MP: When the full-scale Russian aggression against Ukraine began in 2022, part of the territories with a compact Bulgarian population were occupied by the Russian army. In the occupied parts of the Zaporizhzhia region, the occupation authorities banned the study of the Bulgarian language and closed Bulgarian Sunday schools and centers.
GG: As a Ukrainian citizen of Bulgarian origin observing the last year from Bulgaria, what worries you today? And where do you find reasons for optimism?
MP: I enjoy ordinary things. I now appreciate something as simple as someone asking me, “Hello, how are you?” I was very worried when Russia was bombing Ukraine’s power system and there was no electricity. For a few days, I couldn’t contact my relatives by phone. I didn’t know if my parents were okay. I would send them messages without knowing if they ever saw them. It was terrible. But I managed to buy a generator in Bulgaria and sent it to them.
GG: What were your first impressions coming to Bulgaria? What difficulties did you encounter?
MP:
You know, it was difficult for me to leave Ukraine. I left on 30 March 2022, a little over a month after the start of the war. One week later, I started working at Bulgarian National Television. I have no reasons to complain. My new colleagues were very helpful, too. I found a lot of support. I want to note that there are very good and helpful people in Bulgaria who sympathize with Ukraine. I thank them for that.
But on a personal level, one year later, in the safety of Bulgaria, it is still very difficult for me to process all that. It is difficult to see how Russia is leveling entire cities and killing thousands of innocent people. It is hard to read news about your friends and colleagues dying. It is just incredibly difficult…
GG: How does your work as a reporter at Bulgarian National Television (BNT) help you connect Bulgaria and Ukraine?
MP: In Odesa, I studied Ukrainian-Bulgarian philology. As a journalist in Ukraine, I was in charge of a TV program dedicated to Bulgarian life in Ukraine. After an internship at BNT, I’m back in a similar but reversed role: I’m now telling stories about Ukraine to a Bulgarian audience. On a personal level, it is very important for me to inform ordinary Bulgarians about everything happening in Ukraine, which is not so far away from Bulgaria’s northern border.
GG: Besides peace, what else do you wish for Ukraine?

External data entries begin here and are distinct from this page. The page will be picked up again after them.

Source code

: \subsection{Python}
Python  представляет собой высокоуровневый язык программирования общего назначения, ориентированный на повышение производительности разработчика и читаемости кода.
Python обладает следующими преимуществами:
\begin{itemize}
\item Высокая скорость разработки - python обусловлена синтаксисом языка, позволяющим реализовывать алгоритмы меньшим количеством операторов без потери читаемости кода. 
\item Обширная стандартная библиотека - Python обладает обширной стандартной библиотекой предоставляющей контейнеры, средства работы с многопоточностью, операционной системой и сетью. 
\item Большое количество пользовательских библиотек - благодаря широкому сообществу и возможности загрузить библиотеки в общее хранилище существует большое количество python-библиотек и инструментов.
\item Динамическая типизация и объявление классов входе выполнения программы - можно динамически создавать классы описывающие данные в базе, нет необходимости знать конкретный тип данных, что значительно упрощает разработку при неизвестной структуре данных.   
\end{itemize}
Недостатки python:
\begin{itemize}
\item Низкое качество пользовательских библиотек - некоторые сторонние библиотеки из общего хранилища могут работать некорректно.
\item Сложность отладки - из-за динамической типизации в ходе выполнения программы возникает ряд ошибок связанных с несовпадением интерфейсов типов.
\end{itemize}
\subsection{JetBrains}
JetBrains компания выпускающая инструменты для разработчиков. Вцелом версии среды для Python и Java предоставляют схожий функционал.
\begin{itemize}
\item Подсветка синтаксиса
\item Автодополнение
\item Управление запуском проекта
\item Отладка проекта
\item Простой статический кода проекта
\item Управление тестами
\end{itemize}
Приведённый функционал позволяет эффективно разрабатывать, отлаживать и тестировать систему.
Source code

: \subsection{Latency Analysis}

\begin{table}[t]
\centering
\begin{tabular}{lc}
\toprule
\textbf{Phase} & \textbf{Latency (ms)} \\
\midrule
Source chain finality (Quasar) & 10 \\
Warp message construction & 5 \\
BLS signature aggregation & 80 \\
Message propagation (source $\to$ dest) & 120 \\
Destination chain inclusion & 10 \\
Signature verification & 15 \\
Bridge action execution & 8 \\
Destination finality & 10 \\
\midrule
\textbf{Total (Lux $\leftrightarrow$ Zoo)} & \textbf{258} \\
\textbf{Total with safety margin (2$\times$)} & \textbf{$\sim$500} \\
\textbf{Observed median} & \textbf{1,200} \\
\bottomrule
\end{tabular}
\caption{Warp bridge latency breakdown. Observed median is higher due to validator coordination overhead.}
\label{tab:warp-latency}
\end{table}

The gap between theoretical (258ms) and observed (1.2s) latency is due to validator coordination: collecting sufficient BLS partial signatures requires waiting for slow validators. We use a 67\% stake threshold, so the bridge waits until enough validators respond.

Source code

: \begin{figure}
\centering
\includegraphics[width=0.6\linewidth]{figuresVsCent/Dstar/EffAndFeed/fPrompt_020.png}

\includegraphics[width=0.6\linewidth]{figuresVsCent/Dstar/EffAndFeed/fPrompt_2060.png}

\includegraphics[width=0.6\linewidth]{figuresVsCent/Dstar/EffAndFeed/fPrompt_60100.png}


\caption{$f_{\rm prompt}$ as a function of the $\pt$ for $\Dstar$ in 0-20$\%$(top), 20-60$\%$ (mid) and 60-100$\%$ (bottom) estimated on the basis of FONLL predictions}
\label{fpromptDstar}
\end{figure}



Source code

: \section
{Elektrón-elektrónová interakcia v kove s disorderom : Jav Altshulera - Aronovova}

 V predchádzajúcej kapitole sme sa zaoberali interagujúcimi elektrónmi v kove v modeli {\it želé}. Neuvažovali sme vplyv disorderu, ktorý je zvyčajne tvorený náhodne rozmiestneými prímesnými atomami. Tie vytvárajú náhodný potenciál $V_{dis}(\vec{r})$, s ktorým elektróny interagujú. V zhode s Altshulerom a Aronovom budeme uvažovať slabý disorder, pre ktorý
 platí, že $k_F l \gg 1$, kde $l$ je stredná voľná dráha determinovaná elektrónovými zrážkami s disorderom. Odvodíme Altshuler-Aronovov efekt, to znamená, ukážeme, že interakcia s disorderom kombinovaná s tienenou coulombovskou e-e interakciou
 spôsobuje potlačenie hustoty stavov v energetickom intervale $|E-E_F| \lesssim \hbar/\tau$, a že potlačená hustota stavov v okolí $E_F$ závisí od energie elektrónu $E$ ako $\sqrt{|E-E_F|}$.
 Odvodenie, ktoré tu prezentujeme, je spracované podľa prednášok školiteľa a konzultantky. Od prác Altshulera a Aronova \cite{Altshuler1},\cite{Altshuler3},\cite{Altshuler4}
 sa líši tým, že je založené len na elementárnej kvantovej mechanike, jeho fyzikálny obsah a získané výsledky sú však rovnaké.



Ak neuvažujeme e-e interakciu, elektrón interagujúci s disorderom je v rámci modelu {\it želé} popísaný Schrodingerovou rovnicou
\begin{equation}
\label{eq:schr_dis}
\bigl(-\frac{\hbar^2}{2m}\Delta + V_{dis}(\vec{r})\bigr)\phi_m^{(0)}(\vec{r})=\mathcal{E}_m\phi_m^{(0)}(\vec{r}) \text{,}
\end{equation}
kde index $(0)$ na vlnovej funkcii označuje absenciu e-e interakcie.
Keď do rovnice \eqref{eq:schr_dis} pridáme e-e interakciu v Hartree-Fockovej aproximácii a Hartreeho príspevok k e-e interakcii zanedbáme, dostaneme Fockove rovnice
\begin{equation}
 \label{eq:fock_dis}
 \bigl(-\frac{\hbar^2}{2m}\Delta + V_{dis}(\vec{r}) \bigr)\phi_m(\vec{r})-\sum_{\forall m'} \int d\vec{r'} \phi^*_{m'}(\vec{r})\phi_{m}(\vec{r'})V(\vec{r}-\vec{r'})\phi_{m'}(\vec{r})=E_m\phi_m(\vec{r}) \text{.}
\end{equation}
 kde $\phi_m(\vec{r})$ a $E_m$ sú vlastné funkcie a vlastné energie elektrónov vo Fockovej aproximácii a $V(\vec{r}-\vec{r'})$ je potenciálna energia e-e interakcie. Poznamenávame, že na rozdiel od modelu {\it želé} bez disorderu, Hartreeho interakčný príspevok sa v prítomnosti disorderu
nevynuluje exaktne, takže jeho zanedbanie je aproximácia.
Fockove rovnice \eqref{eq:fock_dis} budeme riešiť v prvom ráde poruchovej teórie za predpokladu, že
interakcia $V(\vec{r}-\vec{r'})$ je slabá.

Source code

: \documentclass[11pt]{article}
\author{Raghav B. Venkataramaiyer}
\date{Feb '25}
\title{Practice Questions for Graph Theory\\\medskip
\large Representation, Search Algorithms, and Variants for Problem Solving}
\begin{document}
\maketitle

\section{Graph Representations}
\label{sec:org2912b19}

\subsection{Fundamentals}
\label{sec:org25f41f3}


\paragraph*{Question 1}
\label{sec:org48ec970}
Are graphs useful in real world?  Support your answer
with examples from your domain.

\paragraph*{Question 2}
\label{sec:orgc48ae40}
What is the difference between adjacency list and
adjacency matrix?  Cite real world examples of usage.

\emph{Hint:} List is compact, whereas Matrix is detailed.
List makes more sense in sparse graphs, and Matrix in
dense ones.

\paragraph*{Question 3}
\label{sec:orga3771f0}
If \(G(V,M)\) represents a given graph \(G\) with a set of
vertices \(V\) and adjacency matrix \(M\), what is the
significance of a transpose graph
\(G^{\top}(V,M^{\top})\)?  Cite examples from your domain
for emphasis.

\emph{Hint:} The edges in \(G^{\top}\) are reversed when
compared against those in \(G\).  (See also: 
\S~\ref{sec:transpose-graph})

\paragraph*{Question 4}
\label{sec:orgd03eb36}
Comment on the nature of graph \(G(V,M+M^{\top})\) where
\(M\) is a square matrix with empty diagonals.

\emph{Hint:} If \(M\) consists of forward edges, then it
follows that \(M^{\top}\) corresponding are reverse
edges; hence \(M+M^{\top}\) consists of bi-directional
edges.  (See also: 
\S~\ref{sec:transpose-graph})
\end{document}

MP: Of course, most of all, I want peace and victory for Ukraine. I want my people to live and work in peace, to create families with children who are not deprived of their childhood. I also want Ukraine to recover its cities, its infrastructure, so we can see its citizens coming back to their homes. I hope that we’ll see all this happening sooner than later. I wish we could all witness Ukraine becoming a free, developed country with strong and happy people.